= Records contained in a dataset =
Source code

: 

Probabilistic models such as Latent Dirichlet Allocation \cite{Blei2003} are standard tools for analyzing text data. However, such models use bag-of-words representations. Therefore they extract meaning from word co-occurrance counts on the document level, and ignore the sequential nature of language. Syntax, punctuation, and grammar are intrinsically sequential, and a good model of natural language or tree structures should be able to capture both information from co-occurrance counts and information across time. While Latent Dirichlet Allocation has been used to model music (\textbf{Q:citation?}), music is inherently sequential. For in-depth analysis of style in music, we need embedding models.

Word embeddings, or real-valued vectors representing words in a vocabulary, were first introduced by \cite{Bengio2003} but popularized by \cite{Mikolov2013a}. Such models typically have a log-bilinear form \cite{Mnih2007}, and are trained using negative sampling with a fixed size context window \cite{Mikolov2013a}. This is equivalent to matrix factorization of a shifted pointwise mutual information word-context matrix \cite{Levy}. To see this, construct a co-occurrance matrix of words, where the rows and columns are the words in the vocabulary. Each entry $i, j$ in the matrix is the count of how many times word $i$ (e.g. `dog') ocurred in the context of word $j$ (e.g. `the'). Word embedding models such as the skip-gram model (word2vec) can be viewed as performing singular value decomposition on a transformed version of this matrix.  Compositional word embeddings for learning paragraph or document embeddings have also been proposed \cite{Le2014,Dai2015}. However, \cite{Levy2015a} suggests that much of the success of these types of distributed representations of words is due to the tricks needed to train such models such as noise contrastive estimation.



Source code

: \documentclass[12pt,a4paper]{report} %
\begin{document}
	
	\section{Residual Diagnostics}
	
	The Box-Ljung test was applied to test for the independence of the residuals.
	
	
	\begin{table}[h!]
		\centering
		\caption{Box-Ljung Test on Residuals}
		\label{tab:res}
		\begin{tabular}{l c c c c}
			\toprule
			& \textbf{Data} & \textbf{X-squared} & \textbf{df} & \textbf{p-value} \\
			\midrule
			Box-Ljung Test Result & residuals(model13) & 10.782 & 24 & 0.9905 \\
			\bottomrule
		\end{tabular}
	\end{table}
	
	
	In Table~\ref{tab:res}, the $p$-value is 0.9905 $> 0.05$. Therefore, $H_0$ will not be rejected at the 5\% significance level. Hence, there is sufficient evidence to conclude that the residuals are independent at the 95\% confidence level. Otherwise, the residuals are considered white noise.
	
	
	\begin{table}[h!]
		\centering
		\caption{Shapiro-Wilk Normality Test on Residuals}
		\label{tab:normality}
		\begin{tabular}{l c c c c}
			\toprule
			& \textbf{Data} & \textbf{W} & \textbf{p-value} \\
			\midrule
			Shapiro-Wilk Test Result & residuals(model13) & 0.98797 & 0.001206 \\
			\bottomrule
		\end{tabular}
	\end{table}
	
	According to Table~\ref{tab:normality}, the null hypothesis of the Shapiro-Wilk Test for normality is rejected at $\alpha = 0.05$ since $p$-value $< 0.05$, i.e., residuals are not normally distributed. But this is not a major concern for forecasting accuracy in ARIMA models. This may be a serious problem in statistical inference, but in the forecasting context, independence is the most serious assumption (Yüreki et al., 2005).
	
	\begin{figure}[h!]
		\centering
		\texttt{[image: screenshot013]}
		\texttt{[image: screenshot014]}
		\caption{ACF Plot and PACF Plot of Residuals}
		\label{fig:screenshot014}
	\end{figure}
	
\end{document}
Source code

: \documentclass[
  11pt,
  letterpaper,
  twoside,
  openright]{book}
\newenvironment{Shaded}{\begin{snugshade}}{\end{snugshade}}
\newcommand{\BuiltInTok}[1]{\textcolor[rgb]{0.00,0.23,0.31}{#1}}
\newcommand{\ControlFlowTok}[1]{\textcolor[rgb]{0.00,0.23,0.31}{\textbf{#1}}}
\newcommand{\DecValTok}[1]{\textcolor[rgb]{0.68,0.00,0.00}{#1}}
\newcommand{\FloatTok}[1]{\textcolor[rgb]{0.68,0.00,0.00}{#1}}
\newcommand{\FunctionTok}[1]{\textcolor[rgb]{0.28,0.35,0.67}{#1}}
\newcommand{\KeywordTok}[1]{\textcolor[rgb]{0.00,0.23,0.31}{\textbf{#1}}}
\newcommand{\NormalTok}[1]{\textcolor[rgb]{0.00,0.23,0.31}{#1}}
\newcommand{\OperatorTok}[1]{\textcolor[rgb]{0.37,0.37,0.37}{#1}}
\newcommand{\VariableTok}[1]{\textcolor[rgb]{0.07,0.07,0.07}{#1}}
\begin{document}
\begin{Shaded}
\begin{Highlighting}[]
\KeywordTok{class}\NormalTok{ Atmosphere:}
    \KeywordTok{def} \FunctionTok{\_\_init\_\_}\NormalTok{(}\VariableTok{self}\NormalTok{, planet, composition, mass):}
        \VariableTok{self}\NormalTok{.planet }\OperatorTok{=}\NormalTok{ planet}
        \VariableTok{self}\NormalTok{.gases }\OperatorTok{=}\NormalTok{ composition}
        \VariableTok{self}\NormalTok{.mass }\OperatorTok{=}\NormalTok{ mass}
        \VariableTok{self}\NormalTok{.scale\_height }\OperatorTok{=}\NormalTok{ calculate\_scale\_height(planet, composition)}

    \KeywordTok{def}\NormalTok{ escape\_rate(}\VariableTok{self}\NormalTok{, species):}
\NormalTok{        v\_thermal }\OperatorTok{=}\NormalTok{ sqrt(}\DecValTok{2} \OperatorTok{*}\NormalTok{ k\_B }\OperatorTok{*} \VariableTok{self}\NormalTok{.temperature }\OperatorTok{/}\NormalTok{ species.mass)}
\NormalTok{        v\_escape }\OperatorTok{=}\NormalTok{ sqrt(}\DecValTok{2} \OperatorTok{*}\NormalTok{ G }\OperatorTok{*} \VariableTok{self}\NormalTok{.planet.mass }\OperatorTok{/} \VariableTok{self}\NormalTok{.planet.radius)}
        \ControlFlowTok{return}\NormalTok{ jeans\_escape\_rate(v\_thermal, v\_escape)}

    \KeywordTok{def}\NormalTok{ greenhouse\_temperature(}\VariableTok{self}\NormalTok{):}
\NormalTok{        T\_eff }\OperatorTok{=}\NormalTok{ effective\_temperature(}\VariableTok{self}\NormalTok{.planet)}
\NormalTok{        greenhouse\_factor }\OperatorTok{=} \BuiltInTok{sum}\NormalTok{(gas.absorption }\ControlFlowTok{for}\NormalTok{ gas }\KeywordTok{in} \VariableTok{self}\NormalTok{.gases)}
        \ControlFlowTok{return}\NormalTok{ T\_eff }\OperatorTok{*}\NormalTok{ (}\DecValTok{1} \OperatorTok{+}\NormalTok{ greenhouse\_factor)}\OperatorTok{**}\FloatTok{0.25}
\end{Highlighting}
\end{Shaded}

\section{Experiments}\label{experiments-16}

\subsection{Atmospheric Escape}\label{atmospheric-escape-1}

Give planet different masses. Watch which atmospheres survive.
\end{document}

= THE PROBLEM =
Tally how many lines of the records hold the word "textcolor". Answer with the number only.

= REPLY =
9